(Extracted records)
※
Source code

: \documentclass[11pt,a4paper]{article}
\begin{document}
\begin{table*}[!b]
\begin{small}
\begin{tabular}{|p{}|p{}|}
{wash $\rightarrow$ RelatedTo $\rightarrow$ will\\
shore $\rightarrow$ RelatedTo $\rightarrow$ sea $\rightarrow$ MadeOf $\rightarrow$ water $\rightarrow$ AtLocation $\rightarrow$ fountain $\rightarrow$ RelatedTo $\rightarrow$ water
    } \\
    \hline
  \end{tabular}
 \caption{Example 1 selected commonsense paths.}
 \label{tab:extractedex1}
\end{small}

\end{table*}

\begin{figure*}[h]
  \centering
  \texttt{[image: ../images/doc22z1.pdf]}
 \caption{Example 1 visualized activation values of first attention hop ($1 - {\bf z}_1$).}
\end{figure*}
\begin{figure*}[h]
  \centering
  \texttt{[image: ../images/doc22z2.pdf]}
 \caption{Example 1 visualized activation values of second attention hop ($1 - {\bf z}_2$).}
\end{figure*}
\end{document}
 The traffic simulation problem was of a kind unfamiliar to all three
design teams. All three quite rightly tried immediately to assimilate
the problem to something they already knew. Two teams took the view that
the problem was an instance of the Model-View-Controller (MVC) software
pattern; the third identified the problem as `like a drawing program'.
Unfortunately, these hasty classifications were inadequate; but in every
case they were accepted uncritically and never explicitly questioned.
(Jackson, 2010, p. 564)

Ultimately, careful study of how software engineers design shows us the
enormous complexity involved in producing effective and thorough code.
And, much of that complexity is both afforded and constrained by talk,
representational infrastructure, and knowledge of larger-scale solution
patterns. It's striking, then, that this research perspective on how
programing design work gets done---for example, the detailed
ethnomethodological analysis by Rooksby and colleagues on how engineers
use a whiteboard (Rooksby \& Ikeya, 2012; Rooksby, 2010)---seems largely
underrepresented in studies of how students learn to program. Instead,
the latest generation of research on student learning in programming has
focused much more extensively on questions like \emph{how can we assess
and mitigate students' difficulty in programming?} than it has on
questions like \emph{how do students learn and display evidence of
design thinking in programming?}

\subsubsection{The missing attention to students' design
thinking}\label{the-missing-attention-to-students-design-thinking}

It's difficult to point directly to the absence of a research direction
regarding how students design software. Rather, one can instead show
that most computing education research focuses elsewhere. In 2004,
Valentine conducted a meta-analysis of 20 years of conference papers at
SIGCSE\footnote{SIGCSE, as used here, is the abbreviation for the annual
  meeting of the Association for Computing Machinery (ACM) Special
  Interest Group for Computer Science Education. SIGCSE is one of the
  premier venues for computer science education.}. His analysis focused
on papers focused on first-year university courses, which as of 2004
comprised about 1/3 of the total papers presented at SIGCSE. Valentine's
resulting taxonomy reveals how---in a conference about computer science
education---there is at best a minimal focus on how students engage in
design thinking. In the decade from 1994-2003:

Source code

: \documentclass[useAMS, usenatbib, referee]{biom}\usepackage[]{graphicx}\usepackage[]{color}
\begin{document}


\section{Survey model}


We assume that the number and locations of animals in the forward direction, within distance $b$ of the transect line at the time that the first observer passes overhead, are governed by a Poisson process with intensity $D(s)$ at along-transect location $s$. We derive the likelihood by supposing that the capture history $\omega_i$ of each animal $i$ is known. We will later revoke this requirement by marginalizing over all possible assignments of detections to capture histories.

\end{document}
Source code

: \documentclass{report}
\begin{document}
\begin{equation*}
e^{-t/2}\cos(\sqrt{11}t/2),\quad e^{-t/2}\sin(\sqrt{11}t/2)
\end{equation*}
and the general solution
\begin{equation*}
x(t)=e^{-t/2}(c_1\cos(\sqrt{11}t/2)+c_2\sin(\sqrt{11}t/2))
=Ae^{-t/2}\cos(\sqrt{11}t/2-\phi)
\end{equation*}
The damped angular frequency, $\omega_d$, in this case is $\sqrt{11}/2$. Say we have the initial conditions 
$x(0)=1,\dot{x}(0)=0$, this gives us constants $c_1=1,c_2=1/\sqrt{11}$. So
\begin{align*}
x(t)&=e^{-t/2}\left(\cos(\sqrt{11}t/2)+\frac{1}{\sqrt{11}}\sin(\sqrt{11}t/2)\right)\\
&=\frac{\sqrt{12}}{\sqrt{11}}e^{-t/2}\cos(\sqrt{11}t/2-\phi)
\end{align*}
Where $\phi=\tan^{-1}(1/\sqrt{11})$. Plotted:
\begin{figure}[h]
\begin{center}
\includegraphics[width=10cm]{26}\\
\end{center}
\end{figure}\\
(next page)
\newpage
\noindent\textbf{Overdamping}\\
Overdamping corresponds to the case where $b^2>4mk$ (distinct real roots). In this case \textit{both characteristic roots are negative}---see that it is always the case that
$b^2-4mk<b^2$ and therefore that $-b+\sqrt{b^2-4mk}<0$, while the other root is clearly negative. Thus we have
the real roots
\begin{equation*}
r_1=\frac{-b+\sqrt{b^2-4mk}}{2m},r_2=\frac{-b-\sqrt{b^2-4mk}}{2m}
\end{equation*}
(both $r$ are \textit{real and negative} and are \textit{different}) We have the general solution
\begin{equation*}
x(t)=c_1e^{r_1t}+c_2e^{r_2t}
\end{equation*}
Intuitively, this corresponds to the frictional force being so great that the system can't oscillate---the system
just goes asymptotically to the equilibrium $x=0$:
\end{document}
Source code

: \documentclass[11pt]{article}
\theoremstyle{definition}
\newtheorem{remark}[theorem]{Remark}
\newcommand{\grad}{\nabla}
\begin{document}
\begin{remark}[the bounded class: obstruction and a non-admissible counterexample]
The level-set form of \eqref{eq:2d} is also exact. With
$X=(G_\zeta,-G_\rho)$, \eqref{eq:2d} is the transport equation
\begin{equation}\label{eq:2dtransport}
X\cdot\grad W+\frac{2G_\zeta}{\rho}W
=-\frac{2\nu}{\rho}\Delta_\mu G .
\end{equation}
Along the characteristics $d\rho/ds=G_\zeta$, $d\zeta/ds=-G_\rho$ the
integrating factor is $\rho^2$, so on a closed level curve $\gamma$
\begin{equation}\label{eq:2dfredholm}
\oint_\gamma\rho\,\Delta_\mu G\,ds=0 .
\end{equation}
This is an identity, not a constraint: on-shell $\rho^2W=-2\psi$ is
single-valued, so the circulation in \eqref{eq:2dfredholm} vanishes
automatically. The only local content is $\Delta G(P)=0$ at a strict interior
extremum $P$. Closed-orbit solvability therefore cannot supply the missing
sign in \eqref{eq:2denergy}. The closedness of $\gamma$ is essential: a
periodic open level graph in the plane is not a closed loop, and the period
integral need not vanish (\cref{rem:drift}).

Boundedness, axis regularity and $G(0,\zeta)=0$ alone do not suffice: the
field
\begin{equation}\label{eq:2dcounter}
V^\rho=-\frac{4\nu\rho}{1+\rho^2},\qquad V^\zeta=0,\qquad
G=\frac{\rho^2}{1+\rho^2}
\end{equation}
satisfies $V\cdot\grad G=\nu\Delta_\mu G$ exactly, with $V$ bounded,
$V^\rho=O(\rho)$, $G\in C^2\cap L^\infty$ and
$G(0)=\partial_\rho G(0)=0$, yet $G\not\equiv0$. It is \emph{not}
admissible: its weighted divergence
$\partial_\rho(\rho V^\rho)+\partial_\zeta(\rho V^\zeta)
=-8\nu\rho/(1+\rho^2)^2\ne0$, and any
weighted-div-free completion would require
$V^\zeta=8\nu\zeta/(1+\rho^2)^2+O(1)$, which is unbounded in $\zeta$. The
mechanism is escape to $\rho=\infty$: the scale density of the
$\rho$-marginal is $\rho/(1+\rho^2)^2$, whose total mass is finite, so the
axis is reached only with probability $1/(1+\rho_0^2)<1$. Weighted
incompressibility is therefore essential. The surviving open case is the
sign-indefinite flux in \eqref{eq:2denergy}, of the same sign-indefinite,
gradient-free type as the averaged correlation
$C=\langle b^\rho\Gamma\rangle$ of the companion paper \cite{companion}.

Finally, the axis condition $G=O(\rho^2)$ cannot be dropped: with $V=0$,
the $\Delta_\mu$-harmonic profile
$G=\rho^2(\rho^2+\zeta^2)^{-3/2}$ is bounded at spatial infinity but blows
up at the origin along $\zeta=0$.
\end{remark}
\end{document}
※
Return, word for word, the lines of the data above from the line with "representational infrastructure, and" through the line with "regarding how students", inclusive.

## ANSWER TO THIS PROBLEM
representational infrastructure, and knowledge of larger-scale solution
patterns. It's striking, then, that this research perspective on how
programing design work gets done---for example, the detailed
ethnomethodological analysis by Rooksby and colleagues on how engineers
use a whiteboard (Rooksby \& Ikeya, 2012; Rooksby, 2010)---seems largely
underrepresented in studies of how students learn to program. Instead,
the latest generation of research on student learning in programming has
focused much more extensively on questions like \emph{how can we assess
and mitigate students' difficulty in programming?} than it has on
questions like \emph{how do students learn and display evidence of
design thinking in programming?}

\subsubsection{The missing attention to students' design
thinking}\label{the-missing-attention-to-students-design-thinking}

It's difficult to point directly to the absence of a research direction
regarding how students design software. Rather, one can instead show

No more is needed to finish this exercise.